One day somebody will write the history of arguments of the form “we should be allowed to trick people, it’s for their own good.” It sounds like a terrible argument doesn’t it? And yet. There are real points to be made against mark-to-market accounting at banks. And this Investment Company Institute paper from July arguing against floating share prices for money market funds is also sort of persuasive.1 Oh sure, telling investors that every dollar they invested in a money market fund is worth $1.00, even if it’s actually worth $0.997 or whatever, is not true. And sure letting them redeem $0.997 worth of stuff for $1.00 creates all sorts of run-on-the-bank stability problems. But it lets investors treat money market funds as cash! And think of the tax consequences and administrative headaches of a floating share price!

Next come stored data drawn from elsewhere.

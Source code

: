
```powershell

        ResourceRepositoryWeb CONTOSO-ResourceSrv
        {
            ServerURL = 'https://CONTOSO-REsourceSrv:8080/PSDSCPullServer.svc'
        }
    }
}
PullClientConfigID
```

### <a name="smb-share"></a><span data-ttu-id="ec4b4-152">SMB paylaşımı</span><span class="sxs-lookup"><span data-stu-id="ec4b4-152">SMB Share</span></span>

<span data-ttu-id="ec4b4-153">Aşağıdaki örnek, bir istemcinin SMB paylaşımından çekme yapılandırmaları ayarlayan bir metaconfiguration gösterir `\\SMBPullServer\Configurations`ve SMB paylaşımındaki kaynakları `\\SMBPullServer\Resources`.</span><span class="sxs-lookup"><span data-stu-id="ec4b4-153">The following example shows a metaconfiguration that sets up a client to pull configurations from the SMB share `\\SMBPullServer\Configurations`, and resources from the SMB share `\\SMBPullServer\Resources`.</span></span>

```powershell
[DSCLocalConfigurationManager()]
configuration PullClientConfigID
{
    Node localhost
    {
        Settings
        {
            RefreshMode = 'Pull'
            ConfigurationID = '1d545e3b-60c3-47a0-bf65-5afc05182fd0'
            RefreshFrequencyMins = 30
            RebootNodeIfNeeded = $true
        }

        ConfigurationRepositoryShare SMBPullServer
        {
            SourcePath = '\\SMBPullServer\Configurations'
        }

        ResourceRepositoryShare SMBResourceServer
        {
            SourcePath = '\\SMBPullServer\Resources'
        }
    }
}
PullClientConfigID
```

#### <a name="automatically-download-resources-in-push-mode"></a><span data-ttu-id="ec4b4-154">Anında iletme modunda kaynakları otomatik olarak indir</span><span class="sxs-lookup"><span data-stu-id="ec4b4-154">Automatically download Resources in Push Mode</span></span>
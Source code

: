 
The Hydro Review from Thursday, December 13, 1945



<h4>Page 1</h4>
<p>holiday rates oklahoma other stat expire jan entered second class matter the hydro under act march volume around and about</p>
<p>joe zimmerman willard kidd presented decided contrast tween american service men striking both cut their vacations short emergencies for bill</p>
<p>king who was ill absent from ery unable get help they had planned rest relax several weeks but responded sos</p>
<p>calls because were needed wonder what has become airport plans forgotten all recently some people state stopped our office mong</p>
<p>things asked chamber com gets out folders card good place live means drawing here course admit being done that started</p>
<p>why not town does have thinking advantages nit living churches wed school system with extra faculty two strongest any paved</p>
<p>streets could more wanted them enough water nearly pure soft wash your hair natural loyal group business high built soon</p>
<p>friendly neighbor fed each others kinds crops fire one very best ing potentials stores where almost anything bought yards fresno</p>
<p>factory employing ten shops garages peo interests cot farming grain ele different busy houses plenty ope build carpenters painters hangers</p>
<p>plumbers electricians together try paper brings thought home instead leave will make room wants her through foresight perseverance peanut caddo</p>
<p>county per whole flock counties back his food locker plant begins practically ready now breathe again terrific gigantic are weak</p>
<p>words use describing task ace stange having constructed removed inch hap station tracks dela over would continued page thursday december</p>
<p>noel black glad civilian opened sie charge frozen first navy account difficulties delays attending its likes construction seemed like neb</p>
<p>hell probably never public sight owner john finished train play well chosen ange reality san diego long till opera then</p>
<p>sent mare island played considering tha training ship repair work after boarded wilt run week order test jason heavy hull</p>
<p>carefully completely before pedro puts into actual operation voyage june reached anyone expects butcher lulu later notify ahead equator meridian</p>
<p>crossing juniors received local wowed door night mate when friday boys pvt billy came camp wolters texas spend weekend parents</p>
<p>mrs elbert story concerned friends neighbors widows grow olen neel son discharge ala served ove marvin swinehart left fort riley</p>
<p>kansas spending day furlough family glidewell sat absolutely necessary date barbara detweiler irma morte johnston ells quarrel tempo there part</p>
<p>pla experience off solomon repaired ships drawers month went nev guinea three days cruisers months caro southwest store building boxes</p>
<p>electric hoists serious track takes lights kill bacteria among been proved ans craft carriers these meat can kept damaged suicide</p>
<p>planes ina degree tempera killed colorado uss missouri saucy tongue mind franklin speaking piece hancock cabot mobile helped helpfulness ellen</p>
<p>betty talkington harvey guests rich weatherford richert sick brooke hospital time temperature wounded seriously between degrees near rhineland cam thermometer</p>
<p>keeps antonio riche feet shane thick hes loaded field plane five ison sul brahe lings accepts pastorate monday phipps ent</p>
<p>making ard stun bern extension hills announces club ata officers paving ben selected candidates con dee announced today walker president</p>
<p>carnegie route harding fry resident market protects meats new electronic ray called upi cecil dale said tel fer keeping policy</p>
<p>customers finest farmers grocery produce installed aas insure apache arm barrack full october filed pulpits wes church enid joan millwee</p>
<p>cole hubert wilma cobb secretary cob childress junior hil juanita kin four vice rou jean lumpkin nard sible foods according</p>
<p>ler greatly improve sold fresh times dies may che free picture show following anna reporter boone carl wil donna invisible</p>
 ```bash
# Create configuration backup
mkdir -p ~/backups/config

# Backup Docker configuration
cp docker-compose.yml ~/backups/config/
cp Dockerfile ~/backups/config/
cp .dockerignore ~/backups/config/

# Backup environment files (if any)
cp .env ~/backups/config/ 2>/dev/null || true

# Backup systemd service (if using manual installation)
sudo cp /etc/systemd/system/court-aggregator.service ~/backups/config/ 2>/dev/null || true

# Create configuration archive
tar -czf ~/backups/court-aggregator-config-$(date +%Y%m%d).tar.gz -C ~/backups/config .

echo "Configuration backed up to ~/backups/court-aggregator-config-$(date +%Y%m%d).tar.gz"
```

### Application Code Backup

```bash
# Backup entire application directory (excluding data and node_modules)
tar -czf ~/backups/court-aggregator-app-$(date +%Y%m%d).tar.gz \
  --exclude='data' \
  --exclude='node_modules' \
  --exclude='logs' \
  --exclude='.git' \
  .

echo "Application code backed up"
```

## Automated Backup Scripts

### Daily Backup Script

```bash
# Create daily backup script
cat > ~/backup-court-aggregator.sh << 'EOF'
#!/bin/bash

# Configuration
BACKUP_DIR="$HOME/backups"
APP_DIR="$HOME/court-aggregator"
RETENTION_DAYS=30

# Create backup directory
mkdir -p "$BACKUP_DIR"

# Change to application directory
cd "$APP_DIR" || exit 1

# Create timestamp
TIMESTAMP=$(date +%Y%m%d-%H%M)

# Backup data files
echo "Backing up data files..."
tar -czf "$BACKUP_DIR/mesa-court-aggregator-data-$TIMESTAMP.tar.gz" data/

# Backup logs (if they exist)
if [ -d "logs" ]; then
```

But those arguments are mostly losing. Re: money market funds, a while back Mary Schapiro at the SEC tried to impose rules roughly in the form of “either tell people what their shares are worth or have a capital buffer to make sure they’re worth $1.0000”; she failed to get enough votes, and now the super-SEC that is the Financial Stability Oversight Council have said “you should try that again”2:
The Financial Stability Oversight Council, a board of top U.S. regulators established by the Dodd-Frank financial overhaul, approved several recommendations to overhaul money-market funds in an open meeting Tuesday. The aim of the council’s push is to prevent runs on money-market funds during a financial crisis, as happened in 2008 when Lehman Brothers Holdings Inc. filed for bankruptcy protection.
Treasury Secretary Timothy Geithner, who is chairman of the FSOC, said at Tuesday’s meeting that he hopes the proposal will generate public comment and ultimately put pressure on the SEC to “take this back and propose on its own a set of options” for money-market overhauls.